* _The input_
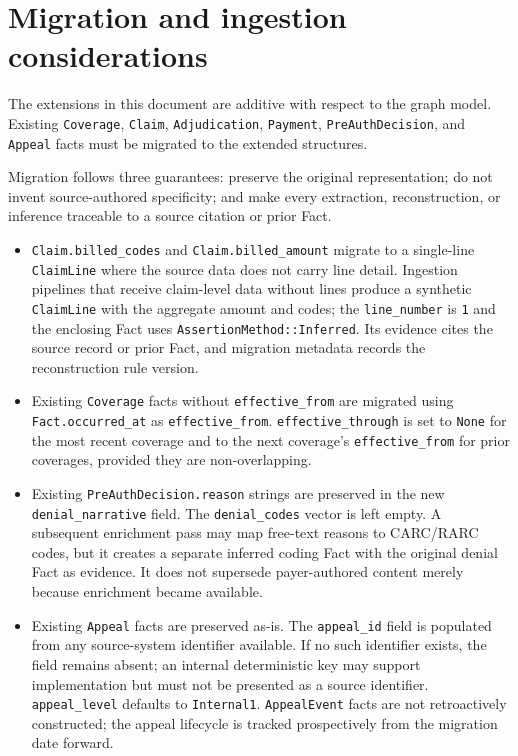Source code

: \documentclass[11pt]{article}
\begin{document}
\section{Migration and ingestion considerations}

The extensions in this document are additive with respect to the graph
model. Existing \texttt{Coverage}, \texttt{Claim}, \texttt{Adjudication},
\texttt{Payment}, \texttt{PreAuthDecision}, and \texttt{Appeal} facts
must be migrated to the extended structures.

Migration follows three guarantees: preserve the original representation;
do not invent source-authored specificity; and make every extraction,
reconstruction, or inference traceable to a source citation or prior Fact.

\begin{itemize}

\item \texttt{Claim.billed\_codes} and \texttt{Claim.billed\_amount}
migrate to a single-line \texttt{ClaimLine} where the source data does
not carry line detail. Ingestion pipelines that receive claim-level data
without lines produce a synthetic \texttt{ClaimLine} with the aggregate
amount and codes; the \texttt{line\_number} is \texttt{1} and the
enclosing Fact uses \texttt{AssertionMethod::Inferred}. Its evidence cites the
source record or prior Fact, and migration metadata records the reconstruction
rule version.

\item Existing \texttt{Coverage} facts without \texttt{effective\_from}
are migrated using \texttt{Fact.occurred\_at} as
\texttt{effective\_from}. \texttt{effective\_through} is set to
\texttt{None} for the most recent coverage and to the next coverage's
\texttt{effective\_from} for prior coverages, provided they are
non-overlapping.

\item Existing \texttt{PreAuthDecision.reason} strings are preserved in
the new \texttt{denial\_narrative} field. The
\texttt{denial\_codes} vector is left empty. A subsequent enrichment
pass may map free-text reasons to CARC/RARC codes, but it creates a separate
inferred coding Fact with the original denial Fact as evidence. It does not
supersede payer-authored content merely because enrichment became available.

\item Existing \texttt{Appeal} facts are preserved as-is. The
\texttt{appeal\_id} field is populated from any source-system
identifier available. If no such identifier exists, the field remains absent;
an internal deterministic key may support implementation but must not be
presented as a source identifier. \texttt{appeal\_level} defaults to
\texttt{Internal1}. \texttt{AppealEvent} facts are not
retroactively constructed; the appeal lifecycle is tracked
prospectively from the migration date forward.


\end{itemize}
\end{document}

* _Problem to work on_
When copying the data above, repeat every word exactly and drop the pictures.

* _Expected output_
Source code

: \documentclass[11pt]{article}
\begin{document}
\section{Migration and ingestion considerations}

The extensions in this document are additive with respect to the graph
model. Existing \texttt{Coverage}, \texttt{Claim}, \texttt{Adjudication},
\texttt{Payment}, \texttt{PreAuthDecision}, and \texttt{Appeal} facts
must be migrated to the extended structures.

Migration follows three guarantees: preserve the original representation;
do not invent source-authored specificity; and make every extraction,
reconstruction, or inference traceable to a source citation or prior Fact.

\begin{itemize}

\item \texttt{Claim.billed\_codes} and \texttt{Claim.billed\_amount}
migrate to a single-line \texttt{ClaimLine} where the source data does
not carry line detail. Ingestion pipelines that receive claim-level data
without lines produce a synthetic \texttt{ClaimLine} with the aggregate
amount and codes; the \texttt{line\_number} is \texttt{1} and the
enclosing Fact uses \texttt{AssertionMethod::Inferred}. Its evidence cites the
source record or prior Fact, and migration metadata records the reconstruction
rule version.

\item Existing \texttt{Coverage} facts without \texttt{effective\_from}
are migrated using \texttt{Fact.occurred\_at} as
\texttt{effective\_from}. \texttt{effective\_through} is set to
\texttt{None} for the most recent coverage and to the next coverage's
\texttt{effective\_from} for prior coverages, provided they are
non-overlapping.

\item Existing \texttt{PreAuthDecision.reason} strings are preserved in
the new \texttt{denial\_narrative} field. The
\texttt{denial\_codes} vector is left empty. A subsequent enrichment
pass may map free-text reasons to CARC/RARC codes, but it creates a separate
inferred coding Fact with the original denial Fact as evidence. It does not
supersede payer-authored content merely because enrichment became available.

\item Existing \texttt{Appeal} facts are preserved as-is. The
\texttt{appeal\_id} field is populated from any source-system
identifier available. If no such identifier exists, the field remains absent;
an internal deterministic key may support implementation but must not be
presented as a source identifier. \texttt{appeal\_level} defaults to
\texttt{Internal1}. \texttt{AppealEvent} facts are not
retroactively constructed; the appeal lifecycle is tracked
prospectively from the migration date forward.


\end{itemize}
\end{document}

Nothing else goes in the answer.